Except that also only works "most of the time".

Anyone who works at scale with drives and (RAID-)Controllers knows that even "enterprise" drives can and do take entire controllers down.

It's not uncommon to lose a full set of daisy chained JBODs to a single disk acting funny.

Consequently, and since storage clusters have to be redundant at the node-level anyway, it makes a lot of sense to skip the markup for enterprise firmwares and instead design for quick node failure detection and ejection (short timeouts).


Seriously, no. Wrong in almost every way.

Disclaimer: HGST employee.

I'll leave this non-HGST (Intel) link (PDF) for reference:

http://download.intel.com/support/motherboards/server/sb/ent...


unlike consumer drives which statistically are never replaced under guarantee

They're never replaced because regular consumers statistically don't ask for replacement and simply eat the loss?
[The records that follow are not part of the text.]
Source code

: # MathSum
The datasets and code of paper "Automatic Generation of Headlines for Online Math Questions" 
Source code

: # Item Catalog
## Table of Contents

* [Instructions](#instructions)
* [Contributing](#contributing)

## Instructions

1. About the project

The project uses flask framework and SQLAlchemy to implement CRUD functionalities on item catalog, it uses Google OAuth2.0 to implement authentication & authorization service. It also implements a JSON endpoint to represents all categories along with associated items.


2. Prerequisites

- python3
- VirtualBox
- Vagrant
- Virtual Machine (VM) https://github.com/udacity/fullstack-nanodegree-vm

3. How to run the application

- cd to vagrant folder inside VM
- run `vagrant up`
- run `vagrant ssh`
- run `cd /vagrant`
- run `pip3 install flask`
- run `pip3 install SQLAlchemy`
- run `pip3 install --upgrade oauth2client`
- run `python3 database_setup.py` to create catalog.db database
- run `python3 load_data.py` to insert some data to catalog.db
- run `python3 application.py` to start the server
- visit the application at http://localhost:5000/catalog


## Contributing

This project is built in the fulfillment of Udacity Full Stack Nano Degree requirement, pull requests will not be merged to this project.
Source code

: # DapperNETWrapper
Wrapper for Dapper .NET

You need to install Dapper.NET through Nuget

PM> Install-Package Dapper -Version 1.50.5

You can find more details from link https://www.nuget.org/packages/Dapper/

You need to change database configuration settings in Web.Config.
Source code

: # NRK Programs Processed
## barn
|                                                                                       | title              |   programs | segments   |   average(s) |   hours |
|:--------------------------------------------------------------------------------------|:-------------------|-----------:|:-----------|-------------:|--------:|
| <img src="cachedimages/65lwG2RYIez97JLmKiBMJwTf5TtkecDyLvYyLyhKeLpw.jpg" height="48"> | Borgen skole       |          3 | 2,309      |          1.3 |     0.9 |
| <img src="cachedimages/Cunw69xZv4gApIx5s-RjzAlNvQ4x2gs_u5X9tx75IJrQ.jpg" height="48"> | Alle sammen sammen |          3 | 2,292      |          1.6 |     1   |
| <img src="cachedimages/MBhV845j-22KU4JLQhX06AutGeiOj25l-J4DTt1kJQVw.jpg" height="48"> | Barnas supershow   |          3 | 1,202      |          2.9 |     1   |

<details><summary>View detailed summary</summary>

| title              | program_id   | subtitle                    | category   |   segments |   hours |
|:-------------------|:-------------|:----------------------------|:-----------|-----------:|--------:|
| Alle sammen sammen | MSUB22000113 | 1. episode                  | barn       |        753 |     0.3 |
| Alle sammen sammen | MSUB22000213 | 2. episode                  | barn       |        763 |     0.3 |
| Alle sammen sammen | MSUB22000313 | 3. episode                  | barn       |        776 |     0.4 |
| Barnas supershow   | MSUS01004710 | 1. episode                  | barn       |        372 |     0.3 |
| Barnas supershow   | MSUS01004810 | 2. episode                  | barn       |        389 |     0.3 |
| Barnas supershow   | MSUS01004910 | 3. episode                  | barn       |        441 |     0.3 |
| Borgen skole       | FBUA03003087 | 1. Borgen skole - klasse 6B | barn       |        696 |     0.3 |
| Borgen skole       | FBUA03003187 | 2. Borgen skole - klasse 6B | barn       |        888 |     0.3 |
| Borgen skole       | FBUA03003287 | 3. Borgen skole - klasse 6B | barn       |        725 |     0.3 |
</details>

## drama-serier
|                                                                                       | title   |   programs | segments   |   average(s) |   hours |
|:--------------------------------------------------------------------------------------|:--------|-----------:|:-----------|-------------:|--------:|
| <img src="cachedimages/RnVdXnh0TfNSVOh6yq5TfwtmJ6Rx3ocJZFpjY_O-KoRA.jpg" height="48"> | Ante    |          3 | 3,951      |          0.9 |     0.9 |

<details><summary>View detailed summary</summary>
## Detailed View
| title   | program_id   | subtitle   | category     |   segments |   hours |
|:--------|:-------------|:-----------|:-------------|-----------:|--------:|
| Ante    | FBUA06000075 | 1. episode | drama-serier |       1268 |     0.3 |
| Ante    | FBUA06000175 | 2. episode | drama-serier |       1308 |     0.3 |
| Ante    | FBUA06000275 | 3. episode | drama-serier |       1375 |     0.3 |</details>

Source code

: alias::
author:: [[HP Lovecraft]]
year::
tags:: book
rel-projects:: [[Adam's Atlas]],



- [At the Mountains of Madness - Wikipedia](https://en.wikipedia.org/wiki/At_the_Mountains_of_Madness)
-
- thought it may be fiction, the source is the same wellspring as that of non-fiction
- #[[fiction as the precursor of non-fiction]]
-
"They're never replaced because regular consumers statistically don't ask for replacement and simply eat the loss?"

There is another paradox as well. Some people won't ask for replacement because assuming you have to send in the bricked drive there is the chance that someone might get at your data somehow.

What about that? (It's why I would never send in a drive that has failed.) [1]

[1] My assumption is that I would have to send in the bad drive (and there is no way to reformat or for me to easily destroy what might be on there). Anyone have experience with what happens here?


I encrypt my drives anyway. If they can reanimate the drive and crack the encryption, well, they deserve to see the data.


Question (not a statement). Doesn't encrypting the drive also prevent you from recovering some of the information on the disk by way of drive recovery utilities?

So for example you might want to encrypt something super sensitive (which I do) but decide to not encrypt something less sensitive (say photos or perhaps a wiki with notes or letters to your grandma or wife or sig other).

Point being that if the drive isn't encrypted you might be able to get at some of that data. (If you need to). If you've encrypted the drive then can you still do that?


Yes, the data will probably be completely irrecoverable from an encrypted drive. However, instead of hoping that you will be able to recover data from a broken drive, back it up.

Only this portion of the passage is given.